Gospel For A New Century kicks things off with a mid-tempo beat that feels filtered through the lens of ’90s hip-hop production, a stodgy horn loop retriggering periodically as the drums and bass loop in perfect synchronicity. The lyrics dwell on a fractious relationship as the soundscape becomes increasingly chaotic, until a single snare brings the track to an unceremonious end.
Heaven To A Tortured Mind certainly isn’t afraid of cluttering up the arrangement, as almost all of the songs end up adhering to a maximalist approach. Even Kerosene!, an R&B-influenced duet with Diana Gordon that’s initially smooth as melted butter, gets overpowered by lengthy guitar solos and overlapping vocal riffs, a flameout that takes up the majority of the track.
Romanticist has a more glitchy sound to it, twisted samples wrapped around the beat as Bowie sings of infatuation (“I wanna keep you close, right by my side / I swear you’ve got me hypnotised / I wanna give you every piece of me / You know you are my everything”). It’s a chaotic atmosphere, especially when firework samples come in and segue to the next track, Dream Palette, and the similar tempo and groove make these tracks blend together very well.
In a record dominated by verse-chorus structures, or at least something like these, Asteroid Blues sticks out with a relatively skeletal sound reminiscent of dub reggae. Noises bounce off a rubbery funk groove, drums and bass keeping a brisk pace. It’s worth mentioning here that Bowie has assembled an array of instrumentalists to help with this album, and they all put in stellar performances.

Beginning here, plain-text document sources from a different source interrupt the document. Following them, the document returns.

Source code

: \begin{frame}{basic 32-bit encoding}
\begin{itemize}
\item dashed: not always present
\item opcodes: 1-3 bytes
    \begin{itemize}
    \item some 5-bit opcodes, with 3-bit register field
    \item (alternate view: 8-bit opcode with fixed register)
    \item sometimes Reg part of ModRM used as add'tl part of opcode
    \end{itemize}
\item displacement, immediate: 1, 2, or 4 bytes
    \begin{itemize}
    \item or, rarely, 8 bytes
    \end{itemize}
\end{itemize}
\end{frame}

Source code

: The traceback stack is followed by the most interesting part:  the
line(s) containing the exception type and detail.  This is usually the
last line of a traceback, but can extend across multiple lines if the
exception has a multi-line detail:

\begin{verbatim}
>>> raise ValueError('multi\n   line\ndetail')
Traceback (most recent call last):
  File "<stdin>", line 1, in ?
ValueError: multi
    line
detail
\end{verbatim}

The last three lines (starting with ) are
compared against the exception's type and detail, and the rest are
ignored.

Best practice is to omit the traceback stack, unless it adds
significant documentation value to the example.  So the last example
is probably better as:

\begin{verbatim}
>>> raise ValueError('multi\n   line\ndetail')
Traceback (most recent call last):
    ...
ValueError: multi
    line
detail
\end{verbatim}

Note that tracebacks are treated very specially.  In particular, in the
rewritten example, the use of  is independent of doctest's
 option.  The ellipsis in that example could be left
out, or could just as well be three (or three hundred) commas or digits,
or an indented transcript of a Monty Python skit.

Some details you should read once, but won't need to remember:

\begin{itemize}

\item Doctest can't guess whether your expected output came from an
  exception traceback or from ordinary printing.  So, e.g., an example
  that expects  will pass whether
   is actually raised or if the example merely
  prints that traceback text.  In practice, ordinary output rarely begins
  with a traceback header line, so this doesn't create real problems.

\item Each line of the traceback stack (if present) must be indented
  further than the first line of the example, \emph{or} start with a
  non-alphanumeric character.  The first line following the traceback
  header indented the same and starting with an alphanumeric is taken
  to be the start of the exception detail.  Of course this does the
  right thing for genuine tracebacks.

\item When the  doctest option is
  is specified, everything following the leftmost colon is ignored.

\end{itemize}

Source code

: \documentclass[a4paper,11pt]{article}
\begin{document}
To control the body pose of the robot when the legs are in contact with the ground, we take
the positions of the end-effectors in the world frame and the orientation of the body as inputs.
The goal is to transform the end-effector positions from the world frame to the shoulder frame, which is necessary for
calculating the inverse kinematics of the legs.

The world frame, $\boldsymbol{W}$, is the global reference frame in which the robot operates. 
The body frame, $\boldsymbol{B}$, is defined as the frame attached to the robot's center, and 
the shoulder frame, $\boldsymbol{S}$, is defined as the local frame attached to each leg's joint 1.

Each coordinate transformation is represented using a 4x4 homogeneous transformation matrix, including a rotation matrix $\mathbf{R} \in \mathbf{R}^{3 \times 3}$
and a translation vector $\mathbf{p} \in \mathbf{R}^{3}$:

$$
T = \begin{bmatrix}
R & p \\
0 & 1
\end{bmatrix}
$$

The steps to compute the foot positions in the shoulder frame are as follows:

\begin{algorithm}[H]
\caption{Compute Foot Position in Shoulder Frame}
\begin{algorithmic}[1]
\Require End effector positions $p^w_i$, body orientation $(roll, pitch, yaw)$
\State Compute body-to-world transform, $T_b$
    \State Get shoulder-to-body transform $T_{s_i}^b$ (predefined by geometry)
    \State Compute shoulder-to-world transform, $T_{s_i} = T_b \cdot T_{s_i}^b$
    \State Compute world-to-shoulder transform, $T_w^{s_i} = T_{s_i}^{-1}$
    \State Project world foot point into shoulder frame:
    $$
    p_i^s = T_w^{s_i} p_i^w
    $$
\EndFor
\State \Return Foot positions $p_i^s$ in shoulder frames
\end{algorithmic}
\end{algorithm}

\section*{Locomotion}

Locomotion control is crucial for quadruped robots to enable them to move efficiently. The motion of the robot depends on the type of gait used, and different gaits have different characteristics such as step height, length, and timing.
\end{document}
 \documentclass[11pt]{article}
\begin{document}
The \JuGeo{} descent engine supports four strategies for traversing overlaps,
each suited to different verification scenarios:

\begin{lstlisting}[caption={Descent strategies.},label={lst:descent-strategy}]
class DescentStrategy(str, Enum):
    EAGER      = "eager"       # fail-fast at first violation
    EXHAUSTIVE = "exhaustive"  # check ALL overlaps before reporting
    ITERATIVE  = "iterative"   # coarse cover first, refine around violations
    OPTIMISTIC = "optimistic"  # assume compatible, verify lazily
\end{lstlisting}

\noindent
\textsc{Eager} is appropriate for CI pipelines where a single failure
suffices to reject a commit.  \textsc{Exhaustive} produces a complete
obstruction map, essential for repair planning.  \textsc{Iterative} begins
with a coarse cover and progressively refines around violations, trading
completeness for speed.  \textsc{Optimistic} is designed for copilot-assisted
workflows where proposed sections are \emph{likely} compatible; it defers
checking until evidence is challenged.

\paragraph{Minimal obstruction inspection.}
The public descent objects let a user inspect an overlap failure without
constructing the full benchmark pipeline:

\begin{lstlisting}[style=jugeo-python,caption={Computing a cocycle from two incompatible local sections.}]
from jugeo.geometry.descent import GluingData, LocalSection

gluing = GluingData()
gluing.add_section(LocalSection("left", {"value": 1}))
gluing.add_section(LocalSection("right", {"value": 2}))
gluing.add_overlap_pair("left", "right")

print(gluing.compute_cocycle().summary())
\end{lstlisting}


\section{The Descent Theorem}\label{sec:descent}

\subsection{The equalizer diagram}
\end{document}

If this whole record had reference tracks, one of them would undoubtedly be Radiohead’s Airbag. A few years before their full embrace of electronics, they took inspiration from DJ Shadow and made their drummer into a sample, creating a lo-fi feel coupled with technological tricks that are all over Heaven To A Tortured Mind. It is just one of the many avenues Bowie could have gone down, but the effect of what he has done is fascinating and wholly satisfying.